Soberano na história, soberano no universo, não pode ser manipulado.
Deus não é para nós, nós somos para Deus. Deus é por nós, mas não é
para nós. Se a gente não tem esta visão de que Deus tem um propósito,
de que nós estamos em meio à história da salvação, que a prioridade é
“buscar e salvar o que se havia perdido”; destruir as obras do diabo;
anunciar a todas as raças, línguas, tribos e nações; buscar os
despossuidos; reverter os efeitos da queda. Se a gente não tiver essa
visão, nossa leitura da Bíblia esta condenada a ser uma leitura
preconceituosa, mesmo que o nosso preconceito se atenha apenas e tão
somente a nós, o que, talvez, seja até pior. Quem não cruzou com
irmãos superespirituais, que não ouvem mais ninguém porque Deus é
com ele e não precisa de mais ninguém? Já vi irmão dizer: “se Deus
quiser dizer-me algo que venha falar comigo“ – Dá vontade de
perguntar, você é especial a esse ponto, que Deus tem que falar
diretamente com você senão você não prestará atenção? As escrituras
não bastam? As palavras de exortação não bastam? Isso é arrogância, a
fonte de toda a discriminação.
Então, o que é que Bíblia tem a ver com segregação, com preconceito
racial e social? Nada e tudo; depende de como você a lê. Se você a
ler sob a perspectiva de que Deus tem uma visão universal, está
desenvolvendo a história da salvação, buscando o que se havia perdido,
com uma mensagem que é para todos em todos os lugares,
indiscriminadamente; e de que nosso maior privilégio é nos engajarmos
nessa visão e em sua obra. Se você tem essa visão, sua leitura da
Bíblia vai libertá-lo dos efeitos da Torre de Babel e vai torná-lo
um produtivo servo do Senhor, não por quantas pessoas você pode vir
ou não a ganhar para Cristo, porque isso é problema do Espírito Santo
e não seu, mas, pelo quanto você vai espalhar esta notícia em todos
os lugares onde você estiver, e pelo quanto você vai tratar todos
os homens com o mesmo amor que recebeu de Deus. Fará de você um
instrumento de libertação para muitos outros. Mas se a leitura
basear-se no principio da Torre de Babel, gerará teologia
preconceituosa, porque é o princípio de alguém que se acha especial.

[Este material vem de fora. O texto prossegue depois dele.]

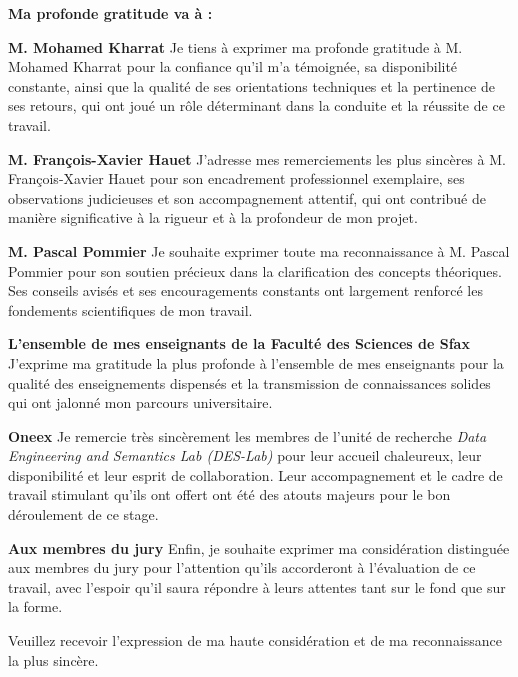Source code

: \textbf{Ma profonde gratitude va à :}

\medskip

\textbf{M. Mohamed Kharrat}
Je tiens à exprimer ma profonde gratitude à M. Mohamed Kharrat pour la confiance qu’il m’a témoignée, sa disponibilité constante, ainsi que la qualité de ses orientations techniques et la pertinence de ses retours, qui ont joué un rôle déterminant dans la conduite et la réussite de ce travail.

\medskip

\textbf{M. François-Xavier Hauet}
J’adresse mes remerciements les plus sincères à M. François-Xavier Hauet pour son encadrement professionnel exemplaire, ses observations judicieuses et son accompagnement attentif, qui ont contribué de manière significative à la rigueur et à la profondeur de mon projet.

\medskip

\textbf{M. Pascal Pommier}
Je souhaite exprimer toute ma reconnaissance à M. Pascal Pommier pour son soutien précieux dans la clarification des concepts théoriques. Ses conseils avisés et ses encouragements constants ont largement renforcé les fondements scientifiques de mon travail.

\medskip

\textbf{L’ensemble de mes enseignants de la Faculté des Sciences de Sfax}
J’exprime ma gratitude la plus profonde à l’ensemble de mes enseignants pour la qualité des enseignements dispensés et la transmission de connaissances solides qui ont jalonné mon parcours universitaire.

\medskip

\textbf{Oneex}
Je remercie très sincèrement les membres de l’unité de recherche \textit{Data Engineering and Semantics Lab (DES-Lab)} pour leur accueil chaleureux, leur disponibilité et leur esprit de collaboration. Leur accompagnement et le cadre de travail stimulant qu’ils ont offert ont été des atouts majeurs pour le bon déroulement de ce stage.

\medskip

\textbf{Aux membres du jury}
Enfin, je souhaite exprimer ma considération distinguée aux membres du jury pour l’attention qu’ils accorderont à l’évaluation de ce travail, avec l’espoir qu’il saura répondre à leurs attentes tant sur le fond que sur la forme.

Veuillez recevoir l’expression de ma haute considération et de ma reconnaissance la plus sincère.

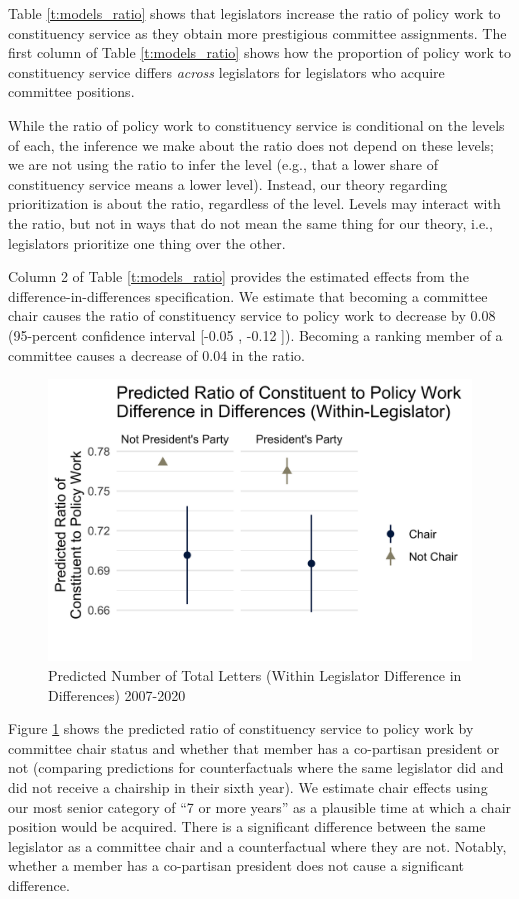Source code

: \documentclass[12pt]{article}
\begin{document}
Table \ref{t:models_ratio} shows that legislators increase the ratio of policy work to constituency service as they obtain more 
prestigious committee assignments. The first column of Table \ref{t:models_ratio} shows how the proportion of policy work to constituency service differs \textit{across} legislators
for legislators who acquire committee positions. 

While the ratio of policy work to constituency service is conditional on the levels of each, the inference we make about the ratio does not depend on these levels; we are not using the ratio to infer the level (e.g., that a lower share of constituency service means a lower level). Instead, our theory regarding prioritization is about the ratio, regardless of the level. Levels may interact with the ratio, but not in ways that do not mean the same thing for our theory, i.e., legislators prioritize one thing over the other. 

Column 2 of Table \ref{t:models_ratio} provides the estimated effects from the difference-in-differences specification.
We estimate that becoming a committee chair causes the ratio of constituency service to policy work to decrease by 0.08 (95-percent confidence interval [-0.05 , -0.12 ]). Becoming a ranking member of a committee causes a decrease of 0.04 in the ratio.

\begin{figure}[hbt!]
\centering
\caption{Predicted Number of Total Letters (Within Legislator Difference in Differences) 2007-2020} \label{f:m-ratio-predicted}
\includegraphics[width = .8\textwidth]{figs/m-ratio-predicted-3}
\end{figure}

Figure \ref{f:m-ratio-predicted} shows the predicted ratio of constituency service to policy work by committee chair status and whether that member has a co-partisan president or not (comparing predictions for counterfactuals where the same legislator did and did not receive a chairship in their sixth year). We estimate chair effects using our most senior category of ``7 or more years'' as a plausible time at which a chair position would be acquired. %
There is a significant difference between the same legislator as a committee chair and a counterfactual where they are not. Notably, whether a member has a co-partisan president does not cause a significant difference. 
\end{document}
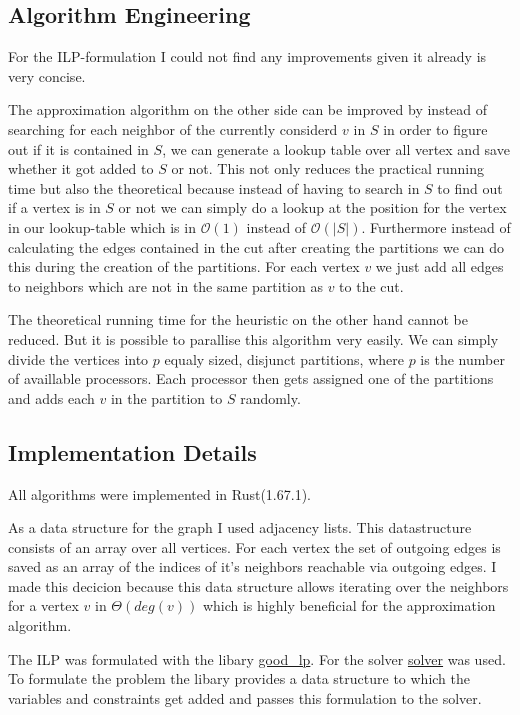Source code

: \documentclass[twocolumn]{article}
\begin{document}
\subsection{Algorithm Engineering}
For the ILP-formulation I could not find any improvements given it already is very concise.

The approximation algorithm on the other side can be improved by instead of searching for each neighbor of the currently considerd $v$ in $S$
in order to figure out if it is contained in $S$, we can generate a lookup table over all vertex and save whether it got added to $S$ or not.
This not only reduces the practical running time but also the theoretical because instead of having to search in $S$ to find out if a vertex is
in $S$ or not we can simply do a lookup at the position for the vertex in our lookup-table which is in $\mathcal{O}(1)$ instead of $\mathcal{O}(|S|)$.
Furthermore instead of calculating the edges contained in the cut after creating the partitions we can do this during the creation of the partitions.
For each vertex $v$ we just add all edges to neighbors which are not in the same partition as $v$ to the cut.

The theoretical running time for the heuristic on the other hand cannot be reduced. But it is possible to parallise this algorithm very easily.
We can simply divide the vertices into $p$ equaly sized, disjunct partitions, where $p$ is the number of availlable processors.
Each processor then gets assigned one of the partitions and adds each $v$ in the partition to $S$ randomly.

\subsection{Implementation Details}

All algorithms were implemented in Rust(1.67.1).

As a data structure for the graph I used adjacency lists. This datastructure consists of an array over all vertices. 
For each vertex the set of outgoing edges is saved as an array of the indices of it's neighbors reachable via outgoing edges.
I made this decicion because this data structure allows iterating over the neighbors for
a vertex $v$ in $\Theta(deg(v))$ which is highly beneficial for the approximation algorithm.

The ILP was formulated with the libary \href{https://crates.io/crates/good\_lp}{good\_lp}. For the solver \href{d}{solver} was used.
To formulate the problem the libary provides a data structure to which the variables and constraints get added and passes this
formulation to the solver.
\end{document}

O grande antídoto para o preconceito, para o racismo, para qualquer
tipo de discriminação, é a visão missionária. Quando a gente olha o
mundo como Deus olha, quando vê as pessoas como Deus as vê, é liberto
dos efeitos da Torre de Babel, de discriminar qualquer ser humano, e
ganha consciência sacerdotal; e sacerdotes reinam de joelhos.